Dylan però non ha mai avvallato questa interpretazione. E questo ci conforta perché sembra confermare i nostri sospetti che il Nostradamus del Minnesota avesse previsto la tragedia che, di lì a 4 anni, avrebbe sconvolto la vita degli abitanti di una delle città più belle del mondo. La dura pioggia era quella che per giorni e giorni avrebbe gonfiato il letto del fiume Arno. Finché, all’alba di un giorno di inizio novembre − per fortuna allora festivo − le acque, in un impeto di ribellione, si sarebbero riversate su Firenze sommergendola. Basta leggerlo, il testo della canzone: «Ho visto una scala bianca ricoperta di acqua» oppure «ho sentito il fragore di un tuono che urlava come un avvertimento» o ancora «ho sentito il fragore di un’onda così forte da sommergere il mondo intero».

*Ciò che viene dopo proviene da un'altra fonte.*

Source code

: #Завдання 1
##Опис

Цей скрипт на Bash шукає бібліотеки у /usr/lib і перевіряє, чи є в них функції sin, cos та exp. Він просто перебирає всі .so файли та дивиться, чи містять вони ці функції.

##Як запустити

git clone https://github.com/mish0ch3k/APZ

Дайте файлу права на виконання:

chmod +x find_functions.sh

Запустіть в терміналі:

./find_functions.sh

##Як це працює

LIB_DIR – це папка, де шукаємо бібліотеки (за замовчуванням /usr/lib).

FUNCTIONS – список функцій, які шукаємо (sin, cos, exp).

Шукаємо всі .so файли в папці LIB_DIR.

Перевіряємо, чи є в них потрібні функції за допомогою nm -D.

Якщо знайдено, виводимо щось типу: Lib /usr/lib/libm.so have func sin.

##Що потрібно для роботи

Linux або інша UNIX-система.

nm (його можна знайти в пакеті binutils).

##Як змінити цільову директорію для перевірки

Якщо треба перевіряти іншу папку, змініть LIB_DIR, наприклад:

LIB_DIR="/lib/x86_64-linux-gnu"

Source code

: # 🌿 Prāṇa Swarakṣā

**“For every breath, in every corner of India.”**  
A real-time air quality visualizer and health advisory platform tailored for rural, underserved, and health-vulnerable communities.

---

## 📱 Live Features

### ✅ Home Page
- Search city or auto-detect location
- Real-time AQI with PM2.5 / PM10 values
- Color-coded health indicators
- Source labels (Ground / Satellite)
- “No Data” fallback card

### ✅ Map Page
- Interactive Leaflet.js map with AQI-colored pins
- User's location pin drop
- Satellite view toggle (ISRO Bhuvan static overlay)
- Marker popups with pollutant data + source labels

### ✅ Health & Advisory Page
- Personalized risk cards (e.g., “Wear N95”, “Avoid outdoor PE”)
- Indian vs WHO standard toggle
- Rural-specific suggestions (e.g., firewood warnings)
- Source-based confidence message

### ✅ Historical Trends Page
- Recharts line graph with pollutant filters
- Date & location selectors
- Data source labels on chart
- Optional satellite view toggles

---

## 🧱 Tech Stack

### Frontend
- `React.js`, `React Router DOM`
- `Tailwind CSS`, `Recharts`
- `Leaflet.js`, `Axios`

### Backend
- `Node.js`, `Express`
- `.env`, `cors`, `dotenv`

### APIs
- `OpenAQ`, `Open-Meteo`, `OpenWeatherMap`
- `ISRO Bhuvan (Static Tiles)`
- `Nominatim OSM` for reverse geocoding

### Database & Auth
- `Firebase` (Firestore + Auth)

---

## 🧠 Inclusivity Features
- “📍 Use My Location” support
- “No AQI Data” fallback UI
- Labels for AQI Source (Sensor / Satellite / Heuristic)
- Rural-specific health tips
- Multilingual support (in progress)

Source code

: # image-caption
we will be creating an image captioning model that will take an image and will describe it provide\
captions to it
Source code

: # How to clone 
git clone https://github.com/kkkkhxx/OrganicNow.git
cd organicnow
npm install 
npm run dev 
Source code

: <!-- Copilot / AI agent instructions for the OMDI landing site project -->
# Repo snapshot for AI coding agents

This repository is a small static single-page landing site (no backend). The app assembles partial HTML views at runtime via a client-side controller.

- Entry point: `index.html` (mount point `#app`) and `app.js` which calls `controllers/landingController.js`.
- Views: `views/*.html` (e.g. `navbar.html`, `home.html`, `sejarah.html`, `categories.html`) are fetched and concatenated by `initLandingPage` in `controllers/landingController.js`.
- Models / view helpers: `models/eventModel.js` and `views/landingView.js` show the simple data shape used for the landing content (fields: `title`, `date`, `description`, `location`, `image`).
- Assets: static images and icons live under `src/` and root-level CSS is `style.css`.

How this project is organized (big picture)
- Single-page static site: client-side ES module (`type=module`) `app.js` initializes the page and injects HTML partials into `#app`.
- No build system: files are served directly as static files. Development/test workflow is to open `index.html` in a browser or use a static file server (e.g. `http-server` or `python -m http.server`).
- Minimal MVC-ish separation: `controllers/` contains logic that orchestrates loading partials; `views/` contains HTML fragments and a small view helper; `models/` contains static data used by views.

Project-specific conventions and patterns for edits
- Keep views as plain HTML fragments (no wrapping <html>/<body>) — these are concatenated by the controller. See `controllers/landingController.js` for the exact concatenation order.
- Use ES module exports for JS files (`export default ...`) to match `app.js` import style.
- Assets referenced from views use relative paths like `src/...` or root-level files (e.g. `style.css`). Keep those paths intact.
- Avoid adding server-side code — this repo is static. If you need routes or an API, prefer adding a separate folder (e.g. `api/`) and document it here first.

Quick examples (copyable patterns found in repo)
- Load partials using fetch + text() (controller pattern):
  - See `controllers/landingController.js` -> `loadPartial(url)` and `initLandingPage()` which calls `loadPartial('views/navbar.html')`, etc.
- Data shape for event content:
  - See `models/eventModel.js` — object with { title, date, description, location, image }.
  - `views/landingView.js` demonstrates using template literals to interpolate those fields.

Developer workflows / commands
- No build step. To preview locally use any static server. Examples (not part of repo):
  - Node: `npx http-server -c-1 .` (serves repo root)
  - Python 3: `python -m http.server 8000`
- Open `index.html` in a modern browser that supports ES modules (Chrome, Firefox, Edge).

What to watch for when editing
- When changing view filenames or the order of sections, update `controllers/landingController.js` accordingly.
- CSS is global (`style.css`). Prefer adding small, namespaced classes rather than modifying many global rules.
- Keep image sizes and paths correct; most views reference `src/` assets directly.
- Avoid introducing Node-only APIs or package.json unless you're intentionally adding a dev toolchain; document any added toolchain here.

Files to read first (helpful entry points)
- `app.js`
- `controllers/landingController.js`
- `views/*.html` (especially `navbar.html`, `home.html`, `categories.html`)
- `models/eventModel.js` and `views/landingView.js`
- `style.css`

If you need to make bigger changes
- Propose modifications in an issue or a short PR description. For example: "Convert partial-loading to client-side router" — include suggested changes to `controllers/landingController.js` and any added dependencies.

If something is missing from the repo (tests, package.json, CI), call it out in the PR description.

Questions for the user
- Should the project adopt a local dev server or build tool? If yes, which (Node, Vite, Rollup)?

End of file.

Insomma sembra proprio che Dylan, in una delle sue liriche forse più belle, avesse previsto l’alluvione di Firenze del 1966. La tragedia dei corpi e delle coscienze, della storia e dei monumenti violentati da acqua lurida e melma, dei sogni infranti che per molti non si sarebbero mai più avverati. Quello che il cantautore non predisse furono la forza d’animo, il coraggio, la rabbia, la solidarietà che volava sulle ali degli angeli del fango. La speranza che, nei giorni e nei mesi successivi al dramma, sarebbe rinata dalla poltiglia melmosa lasciata dalle acque prima di rientrare nell’alveo del fiume.
Ma ai profeti non si può chiedere anche questo. In genere loro prevedono sventure e tragedie. Il resto appartiene agli uomini normali.